By Timothy Sparks
There is debate about the Greek grammar and word order of Mt. 5:32, “But I say to you that who, suppose, may have dismissed his wife, excluding an account of fornication, causes her to commit adultery; and who, suppose, may have married a dismissed woman commits adultery” (Mt. 5:32, translation mine). Based on the previously published article “What Is Jesus Saying in Mt. 5:32?” (https://timothysparks.com/2015/03/06/what-is-jesus-saying-in-mt-532), I received a question (and my response below) that while few today may ask or consider, it is worth calling attention to the discussion.
“Is it not so, that in standard english the order of the words of proposition 1 would allow for it to be an exception to divorce? Is there something in the order of the words that make you feel sure that the parektos modifies the ’causes’ and not the ‘may have dismissed’? I mean, it makes meaningful sense, but is there an extra in the grammar or word order?”
The focus of the text of Mt. 5:31-32 is on what the man “causes/makes” (poiei) his wife do (“commit adultery”) when he dismisses her. The focus is not on allowing an “exception” (parektos, “excluding”) in which Jesus favorably authorizes divorce.
Additionally, notice the focus in the last phrase of what is also caused in the cascade of events, “and whoever marries a woman who is divorced commits adultery” (Mt. 5:32). No exception allowing for divorce there either.
Notice also that the man, whether (1) married, (2) divorced or (3) single (the text does not specify, but if he is married or divorced, he commits adultery with a woman regardless of her marital status), commits adultery when he marries a divorced woman. It does not matter why the woman is divorced. A man, whether (1) married, (2) divorced or (3) single commits adultery marrying a divorced woman regardless of why she is divorced. Later, Jesus says, “And if a woman divorces her husband and marries another, she commits adultery” (Mk. 10:12).

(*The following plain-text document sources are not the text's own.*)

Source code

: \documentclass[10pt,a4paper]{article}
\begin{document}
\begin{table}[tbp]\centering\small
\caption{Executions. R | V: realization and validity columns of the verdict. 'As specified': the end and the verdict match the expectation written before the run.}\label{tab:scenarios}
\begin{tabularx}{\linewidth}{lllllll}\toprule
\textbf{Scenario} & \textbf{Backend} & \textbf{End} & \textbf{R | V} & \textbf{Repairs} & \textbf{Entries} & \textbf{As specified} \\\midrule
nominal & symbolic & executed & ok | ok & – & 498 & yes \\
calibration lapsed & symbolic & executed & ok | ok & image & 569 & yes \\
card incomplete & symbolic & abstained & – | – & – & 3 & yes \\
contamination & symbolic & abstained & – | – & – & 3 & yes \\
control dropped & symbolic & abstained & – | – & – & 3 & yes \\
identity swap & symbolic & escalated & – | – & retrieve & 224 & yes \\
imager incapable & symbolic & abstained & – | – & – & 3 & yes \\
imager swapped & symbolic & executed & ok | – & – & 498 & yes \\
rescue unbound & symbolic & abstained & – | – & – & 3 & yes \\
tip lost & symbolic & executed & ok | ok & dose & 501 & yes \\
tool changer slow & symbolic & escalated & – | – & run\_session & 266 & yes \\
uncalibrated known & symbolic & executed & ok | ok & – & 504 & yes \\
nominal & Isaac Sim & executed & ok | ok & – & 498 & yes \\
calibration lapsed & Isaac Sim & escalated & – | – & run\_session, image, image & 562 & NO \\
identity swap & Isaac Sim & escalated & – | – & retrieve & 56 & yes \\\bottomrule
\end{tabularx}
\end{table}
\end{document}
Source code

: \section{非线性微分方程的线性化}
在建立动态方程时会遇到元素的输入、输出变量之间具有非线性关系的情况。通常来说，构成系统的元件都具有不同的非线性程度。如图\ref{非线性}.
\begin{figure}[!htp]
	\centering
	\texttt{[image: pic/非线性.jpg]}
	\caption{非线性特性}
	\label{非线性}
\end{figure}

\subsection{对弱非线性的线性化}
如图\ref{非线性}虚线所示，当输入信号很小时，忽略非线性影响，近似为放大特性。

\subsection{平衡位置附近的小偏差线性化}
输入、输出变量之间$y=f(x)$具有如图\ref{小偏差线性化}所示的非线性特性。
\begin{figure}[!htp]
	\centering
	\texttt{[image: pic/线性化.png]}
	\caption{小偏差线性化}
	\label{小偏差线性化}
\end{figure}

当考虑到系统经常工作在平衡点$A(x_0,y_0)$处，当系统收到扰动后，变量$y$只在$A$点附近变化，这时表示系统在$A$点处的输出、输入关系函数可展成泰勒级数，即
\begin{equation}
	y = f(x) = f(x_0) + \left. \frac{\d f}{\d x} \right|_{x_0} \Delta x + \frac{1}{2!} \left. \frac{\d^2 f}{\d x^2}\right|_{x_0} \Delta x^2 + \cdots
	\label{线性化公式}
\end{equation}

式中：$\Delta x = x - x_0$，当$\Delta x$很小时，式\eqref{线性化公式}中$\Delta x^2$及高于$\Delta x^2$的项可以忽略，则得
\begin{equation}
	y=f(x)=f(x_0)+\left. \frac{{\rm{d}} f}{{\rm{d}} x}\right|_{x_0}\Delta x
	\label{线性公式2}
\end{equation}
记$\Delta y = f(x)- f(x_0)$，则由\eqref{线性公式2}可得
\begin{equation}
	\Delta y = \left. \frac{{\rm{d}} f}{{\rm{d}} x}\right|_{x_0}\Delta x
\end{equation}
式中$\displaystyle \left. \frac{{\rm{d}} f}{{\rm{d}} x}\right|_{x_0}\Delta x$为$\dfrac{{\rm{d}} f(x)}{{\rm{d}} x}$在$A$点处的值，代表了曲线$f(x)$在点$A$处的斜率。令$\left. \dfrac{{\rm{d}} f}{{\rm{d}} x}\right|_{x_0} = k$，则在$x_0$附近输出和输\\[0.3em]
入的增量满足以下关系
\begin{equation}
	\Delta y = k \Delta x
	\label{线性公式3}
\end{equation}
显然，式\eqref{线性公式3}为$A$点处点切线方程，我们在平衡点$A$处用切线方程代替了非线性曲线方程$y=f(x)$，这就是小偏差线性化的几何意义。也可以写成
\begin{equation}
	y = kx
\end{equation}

Again, Jesus’ focus in Mt. 5:32 is that the husband who dismisses his wife causes her to commit adultery. One of the repeated and consistent statements of Jesus is, “and marries another commits adultery” (Mt. 19:9; Mk. 10:11-12; Lk. 16:18). Jesus clearly warns about the adulterous cascade of events. Within Scripture, God gives no exception favorably authorizing divorce or marriage to another.